Carr observes the obvious, that we hardly do anything anymore without the “aid” of computers but have also noticed that automation frees us from that which makes us feel free, and he rhetorically asks whether this is the world which we thought or imagined that we wanted to build for ourselves. Disengaged and discontented, we nonetheless have assumed political positions that are evermore entrenched and irreconcilably extreme in the service of set of automated masters which no early Industrial Revolution Luddite could ever have imagined.

It’s often useful to remember that the misunderstood term "Luddite" does not refer to a person who doesn’t understand technics and the machine and how to use them, or is innocently befuddled by them, but rather to one who -- like the original Luddite, Ned Ludd, a young textile apprentice who allegedly smashed two stocking frames in 1779 and whose name has become emblematic of machine destroyers -- wanted them to simply go away.

But they couldn’t, and they can’t, and they won’t. Since they themselves are now largely in command of our own perceptual faculties.
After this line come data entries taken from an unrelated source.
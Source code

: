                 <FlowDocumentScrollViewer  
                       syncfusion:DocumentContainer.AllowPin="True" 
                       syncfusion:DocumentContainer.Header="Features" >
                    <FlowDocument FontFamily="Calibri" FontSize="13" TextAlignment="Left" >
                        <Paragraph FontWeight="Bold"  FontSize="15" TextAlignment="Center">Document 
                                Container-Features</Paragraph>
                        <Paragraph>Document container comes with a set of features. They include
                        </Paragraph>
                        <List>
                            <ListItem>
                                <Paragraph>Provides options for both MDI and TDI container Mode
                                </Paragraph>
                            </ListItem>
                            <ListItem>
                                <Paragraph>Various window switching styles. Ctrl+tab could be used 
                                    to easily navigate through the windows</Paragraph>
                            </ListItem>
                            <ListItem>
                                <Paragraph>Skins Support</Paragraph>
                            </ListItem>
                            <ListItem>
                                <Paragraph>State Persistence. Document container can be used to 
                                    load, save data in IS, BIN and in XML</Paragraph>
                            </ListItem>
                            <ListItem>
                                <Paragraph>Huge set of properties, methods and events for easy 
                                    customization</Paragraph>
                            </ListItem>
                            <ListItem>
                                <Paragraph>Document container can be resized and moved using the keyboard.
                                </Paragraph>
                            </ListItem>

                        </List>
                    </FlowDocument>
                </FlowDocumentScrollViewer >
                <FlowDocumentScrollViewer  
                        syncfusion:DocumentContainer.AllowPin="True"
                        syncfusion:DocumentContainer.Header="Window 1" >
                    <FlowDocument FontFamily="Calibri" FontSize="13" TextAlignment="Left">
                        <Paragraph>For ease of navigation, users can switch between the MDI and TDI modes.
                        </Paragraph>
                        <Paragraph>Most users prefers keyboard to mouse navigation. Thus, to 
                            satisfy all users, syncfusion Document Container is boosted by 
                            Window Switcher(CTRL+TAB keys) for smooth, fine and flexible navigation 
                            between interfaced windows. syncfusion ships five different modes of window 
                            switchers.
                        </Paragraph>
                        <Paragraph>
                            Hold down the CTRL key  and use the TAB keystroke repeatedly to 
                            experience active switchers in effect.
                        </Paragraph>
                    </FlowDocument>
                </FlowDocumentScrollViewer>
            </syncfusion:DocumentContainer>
The groups that formed in Ludd’s name were protesting the use of machinery in a fraudulent or deceitful manner to get around standard labour practices. One common misconception of the Luddites is that they protested against machinery itself in a vain attempt to halt the progress of technology.

As a result of this error, the term has come to mean those opposed to industrialization, automation, computerization or new technologies in general. One reasonable application of the term today could be not someone who is confused by or afraid of technology but rather one with a distaste for the misuse of it to unfairly alter the course of people’s lives. This sounds particularly pertinent in light of the recent presidential election and the strange flow of new digital “information” daily across the globe. Indeed, even more pertinent for the purposes of elaborating my theme are two other equally important pieces of writing that should be read by anyone seeking a clear picture of how we go to where we are today. Wherever that is.

The first is by Walter Benjamin in 1936, and is called "The Work of Art in the Age of Mechanical Reproduction," though it is often translated from the original German as ‘in the Age of Its Technical Reproducibility.’ The second is from 1948, by the Swiss historian Sigfried Giedion, Mechanization Takes Command: A Contribution to Anonymous History. The former examines the impact of mechanized images on aesthetics and art, and also, I will argue, on the culture of political discourse; the latter studies the impacts of mechanization in general on the elements of everyday life, including, I will argue, our political theatre.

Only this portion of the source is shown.